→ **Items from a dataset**
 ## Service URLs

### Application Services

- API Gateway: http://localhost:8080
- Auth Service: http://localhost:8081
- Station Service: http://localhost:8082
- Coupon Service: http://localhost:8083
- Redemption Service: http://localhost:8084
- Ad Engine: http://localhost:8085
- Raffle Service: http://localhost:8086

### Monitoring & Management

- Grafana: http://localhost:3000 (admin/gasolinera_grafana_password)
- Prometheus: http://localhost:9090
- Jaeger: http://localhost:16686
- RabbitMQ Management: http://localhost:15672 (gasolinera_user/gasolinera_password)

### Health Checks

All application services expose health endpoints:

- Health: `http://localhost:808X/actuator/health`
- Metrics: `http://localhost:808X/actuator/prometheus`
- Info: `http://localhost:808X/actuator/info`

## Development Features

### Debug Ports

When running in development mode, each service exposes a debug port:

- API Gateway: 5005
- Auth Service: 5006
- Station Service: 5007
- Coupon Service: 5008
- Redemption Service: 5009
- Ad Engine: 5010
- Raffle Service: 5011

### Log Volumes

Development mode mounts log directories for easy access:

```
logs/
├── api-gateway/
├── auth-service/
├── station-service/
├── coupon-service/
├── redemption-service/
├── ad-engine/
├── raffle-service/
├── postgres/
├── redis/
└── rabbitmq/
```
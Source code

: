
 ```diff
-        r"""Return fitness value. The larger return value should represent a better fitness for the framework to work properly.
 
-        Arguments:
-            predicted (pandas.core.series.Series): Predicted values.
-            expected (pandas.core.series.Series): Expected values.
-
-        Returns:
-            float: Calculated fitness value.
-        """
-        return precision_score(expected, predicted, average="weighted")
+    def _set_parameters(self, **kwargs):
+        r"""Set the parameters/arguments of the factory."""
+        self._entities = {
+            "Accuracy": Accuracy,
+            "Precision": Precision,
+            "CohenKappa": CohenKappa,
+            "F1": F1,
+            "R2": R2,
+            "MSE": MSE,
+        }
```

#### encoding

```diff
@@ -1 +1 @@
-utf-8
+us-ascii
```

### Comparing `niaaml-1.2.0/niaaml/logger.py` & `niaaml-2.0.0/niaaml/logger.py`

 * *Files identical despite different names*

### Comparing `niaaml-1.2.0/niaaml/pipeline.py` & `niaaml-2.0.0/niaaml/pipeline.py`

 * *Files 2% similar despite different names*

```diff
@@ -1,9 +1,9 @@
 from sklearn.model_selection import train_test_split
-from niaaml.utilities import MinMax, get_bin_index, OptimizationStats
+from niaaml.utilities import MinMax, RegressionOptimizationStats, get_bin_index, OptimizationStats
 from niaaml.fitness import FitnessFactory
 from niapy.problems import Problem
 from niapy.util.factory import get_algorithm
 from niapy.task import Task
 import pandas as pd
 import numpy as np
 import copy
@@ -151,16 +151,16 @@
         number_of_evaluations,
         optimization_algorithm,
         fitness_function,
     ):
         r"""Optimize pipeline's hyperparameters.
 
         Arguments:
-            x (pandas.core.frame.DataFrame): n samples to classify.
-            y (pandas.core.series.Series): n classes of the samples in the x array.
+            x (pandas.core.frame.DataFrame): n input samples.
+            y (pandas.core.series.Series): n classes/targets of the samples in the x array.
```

→ **Required action**
For each line of the data that includes the word "Comparing", return a copy of it.

→ **Task output**
### Comparing `niaaml-1.2.0/niaaml/logger.py` & `niaaml-2.0.0/niaaml/logger.py`
### Comparing `niaaml-1.2.0/niaaml/pipeline.py` & `niaaml-2.0.0/niaaml/pipeline.py`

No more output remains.